Expanded Explanation
1. Technical Function and Core Characteristics
DAC authorizes access to objects such as files, databases, or services based on the identity of the subject and the access rules defined by the resource owner. Implementations commonly use access control lists, capability lists, and permission bits maintained by the Operating System (OS) or application. DAC allows owners or privileged subjects to grant, modify, or revoke access rights, which can introduce risks of unintended propagation of privileges if not governed by policy.
2. Enterprise Usage and Architectural Context
Enterprises use DAC in operating systems, Database Management Systems (DBMS), collaboration platforms, and legacy applications where object owners manage permissions. It often appears as file system permissions, database grants, and application-level sharing controls. Security and architecture teams may combine DAC with centralized identity and access management, directory services, and logging to support compliance and audit requirements.
3. Related or Adjacent Technologies
DAC contrasts with Mandatory Access Control (MAC), in which a central authority enforces policies using security labels and classifications rather than owner discretion.
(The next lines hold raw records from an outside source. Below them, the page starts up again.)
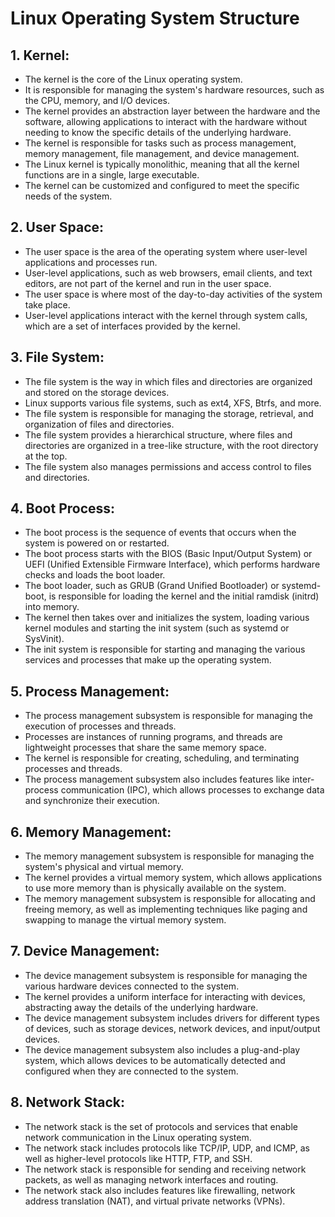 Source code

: # Linux Operating System Structure

## 1. **Kernel**:
   - The kernel is the core of the Linux operating system.
   - It is responsible for managing the system's hardware resources, such as the CPU, memory, and I/O devices.
   - The kernel provides an abstraction layer between the hardware and the software, allowing applications to interact with the hardware without needing to know the specific details of the underlying hardware.
   - The kernel is responsible for tasks such as process management, memory management, file management, and device management.
   - The Linux kernel is typically monolithic, meaning that all the kernel functions are in a single, large executable.
   - The kernel can be customized and configured to meet the specific needs of the system.

## 2. **User Space**:
   - The user space is the area of the operating system where user-level applications and processes run.
   - User-level applications, such as web browsers, email clients, and text editors, are not part of the kernel and run in the user space.
   - The user space is where most of the day-to-day activities of the system take place.
   - User-level applications interact with the kernel through system calls, which are a set of interfaces provided by the kernel.

## 3. **File System**:
   - The file system is the way in which files and directories are organized and stored on the storage devices.
   - Linux supports various file systems, such as ext4, XFS, Btrfs, and more.
   - The file system is responsible for managing the storage, retrieval, and organization of files and directories.
   - The file system provides a hierarchical structure, where files and directories are organized in a tree-like structure, with the root directory at the top.
   - The file system also manages permissions and access control to files and directories.

## 4. **Boot Process**:
   - The boot process is the sequence of events that occurs when the system is powered on or restarted.
   - The boot process starts with the BIOS (Basic Input/Output System) or UEFI (Unified Extensible Firmware Interface), which performs hardware checks and loads the boot loader.
   - The boot loader, such as GRUB (Grand Unified Bootloader) or systemd-boot, is responsible for loading the kernel and the initial ramdisk (initrd) into memory.
   - The kernel then takes over and initializes the system, loading various kernel modules and starting the init system (such as systemd or SysVinit).
   - The init system is responsible for starting and managing the various services and processes that make up the operating system.

## 5. **Process Management**:
   - The process management subsystem is responsible for managing the execution of processes and threads.
   - Processes are instances of running programs, and threads are lightweight processes that share the same memory space.
   - The kernel is responsible for creating, scheduling, and terminating processes and threads.
   - The process management subsystem also includes features like inter-process communication (IPC), which allows processes to exchange data and synchronize their execution.

## 6. **Memory Management**:
   - The memory management subsystem is responsible for managing the system's physical and virtual memory.
   - The kernel provides a virtual memory system, which allows applications to use more memory than is physically available on the system.
   - The memory management subsystem is responsible for allocating and freeing memory, as well as implementing techniques like paging and swapping to manage the virtual memory system.

## 7. **Device Management**:
   - The device management subsystem is responsible for managing the various hardware devices connected to the system.
   - The kernel provides a uniform interface for interacting with devices, abstracting away the details of the underlying hardware.
   - The device management subsystem includes drivers for different types of devices, such as storage devices, network devices, and input/output devices.
   - The device management subsystem also includes a plug-and-play system, which allows devices to be automatically detected and configured when they are connected to the system.

## 8. **Network Stack**:
   - The network stack is the set of protocols and services that enable network communication in the Linux operating system.
   - The network stack includes protocols like TCP/IP, UDP, and ICMP, as well as higher-level protocols like HTTP, FTP, and SSH.
   - The network stack is responsible for sending and receiving network packets, as well as managing network interfaces and routing.
   - The network stack also includes features like firewalling, network address translation (NAT), and virtual private networks (VPNs). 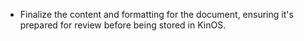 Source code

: - Finalize the content and formatting for the document, ensuring it's prepared for review before being stored in KinOS. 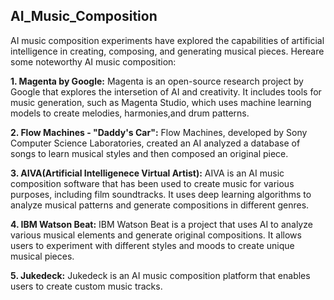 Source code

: ## AI_Music_Composition

AI music composition experiments have explored the capabilities of artificial intelligence in creating, composing, and generating musical pieces. Hereare some noteworthy AI music composition:

**1. Magenta by Google:** 
     Magenta is an open-source research project by Google that explores the intersetion of AI and creativity. It includes tools for music generation, such as Magenta Studio, which uses machine learning models to create melodies, harmonies,and drum patterns.

**2. Flow Machines - "Daddy's Car":**
     Flow Machines, developed by Sony Computer Science Laboratories, created an AI analyzed a database of songs to learn musical styles and then composed an original piece.

**3. AIVA(Artificial Intelligenece Virtual Artist):**
     AIVA is an AI music composition software that has been used to create music for various purposes, including film soundtracks. It uses deep learning algorithms to analyze musical patterns and generate compositions in different genres.

**4. IBM Watson Beat:**
    IBM Watson Beat is a project that uses AI to analyze various musical elements and generate original compositions. It allows users to experiment with different styles and moods to create unique musical pieces.

**5. Jukedeck:**
     Jukedeck is an AI music composition platform that enables users to create custom music tracks.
It also differs from role-based and Attribute-Based Access Control (ABAC) models, which assign permissions based on roles, attributes, or policies instead of individual resource-owner decisions. Many enterprise systems implement hybrid models that layer DAC with role-based or attribute-based policies to meet regulatory and operational requirements.
4. Business and Operational Significance
DAC affects how organizations manage data confidentiality, access governance, and insider risk. Its flexibility allows business users and data owners to share resources without constant administrator intervention, which can reduce administrative overhead in decentralized environments. At the same time, unmanaged DAC can cause policy drift and permission sprawl, so enterprises often pair it with standards, monitoring, and periodic entitlement reviews.